Research teams address multidisciplinary cyber challenges 

In This Story

People Mentioned in This Story
Body

Whether you are an experienced software developer, a teen texting on a smartphone, or an older adult checking a bank statement, cybersecurity is part of your life. Humans and computers interact every minute of every day and cybersecurity is there to keep information safe and actions private. But normal human behavior can compromise safety and privacy. 

In 2022, researchers funded by the Commonwealth Cyber Initiative’s (CCI) Northern Virginia Node (NoVa Node) will be exploring the impact of human behavior on cybersecurity systems. Divided into six teams, the researchers will seek to leverage the power of their academic expertise in the social sciences, and related fields. The teams include faculty from the Colleges of Engineering and Computing, Humanities and Social Sciences, Education and Human Development, and the School of Business. Each team will explore a different aspect of the problem as they aim to translate those understandings into solutions or areas for additional investigation that can impact the welfare of Virginians. Two of those teams are being led by faculty from the Department of Information Sciences and Technology. 

“Human-Centric Training for Privacy and Security Controls: Bridging the Awareness Gap for Diverse Populations” 

PI: Vivian Genero Motti, College of Engineering and Computing (CEC), George Mason University; Co-PIs: Samy El-Tawab, and Ahmad Salman, College of Integrated Sciences, James Madison University 

If you retired from the workforce 25 years ago, before Wi-Fi, online shopping, banking, or smartphones, you are likely vulnerable to cyberattacks. In fact, older adults face a disproportionate risk of suffering cyberattacks; still, they do not have access to resources and educational materials suitable to meet their needs related to human behavior and privacy protection. 
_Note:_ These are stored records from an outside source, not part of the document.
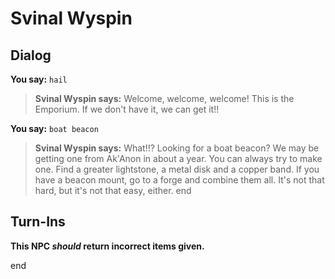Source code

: # Svinal Wyspin
## Dialog

**You say:** `hail`



>**Svinal Wyspin says:** Welcome, welcome, welcome! This is the Emporium. If we don't have it, we can get it!!

**You say:** `boat beacon`



>**Svinal Wyspin says:** What!!? Looking for a boat beacon? We may be getting one from Ak'Anon in about a year. You can always try to make one. Find a greater lightstone, a metal disk and a copper band. If you have a beacon mount, go to a forge and combine them all. It's not that hard, but it's not that easy, either.
end

## Turn-Ins



**This NPC *should* return incorrect items given.**

end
Vivian Motti and her team want to do something about that. They plan to reach out to underrepresented users and characterize their level of awareness about cybersecurity. Motti and her team believe that gaining a better understanding of these populations will help inform educational content development, providing content, language, and design aspects that are all suitable to their specific user profiles. 

“By adopting a user-centric design approach, this project will ensure that cybersecurity training meets users' needs for minority groups. By involving older adults front and center in the research agenda, we will establish training contents that are appropriate to their level of understanding,” says Motti.  Also, besides following the training contents and retaining what they learn, they will be able to act and prevent potential attacks that could pose privacy risks. 

   

"Characterizing Biases in Automated Scam Detection Tools for Social Media to Aid Individuals with Developmental Disabilities"  
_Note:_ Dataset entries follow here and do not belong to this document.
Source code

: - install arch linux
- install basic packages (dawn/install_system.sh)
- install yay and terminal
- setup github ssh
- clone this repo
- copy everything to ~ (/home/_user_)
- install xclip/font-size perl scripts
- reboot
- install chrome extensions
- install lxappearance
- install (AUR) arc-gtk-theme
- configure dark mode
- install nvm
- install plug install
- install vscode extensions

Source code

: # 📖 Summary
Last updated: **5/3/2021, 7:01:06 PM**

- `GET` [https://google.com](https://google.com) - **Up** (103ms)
PI: Hemant Purohit, CEC; Co-PIs: Géraldine Walther, CHHS; Matt Peterson, CHHS; YooSun Chung, CEHD  

Designers of scam detection tools often focus on improving the computational accuracy of the methods, especially those with state-of-the-art Natural Language Processing (NLP) and Machine Learning (ML)-based techniques, but their understanding of the diverse human behavior can be limited. This project aims to build a foundation for inclusive cybersecurity technologies to protect individuals with disabilities from online scams using a unique interdisciplinary collaborative approach between computing and non-computing researchers. 

Specifically, the team’s objective is to uncover the biases in the existing scam detection techniques for social media using NLP and ML methods. “We will conduct Eye Tracking analyses using a labeled scam dataset of social media posts from existing literature on online cybersecurity and study the differences between the attention patterns of individuals with and without developmental disabilities when perceiving scam posts,” says Hemant Purohit. 

The project hopes to gain insights that will support cybersecurity training development for reducing online fraud for individuals with special education needs. At the same time, the researchers want to identify limitations in automated scam detection tools and help create more effective cybersecurity tools that can protect user groups in our communities.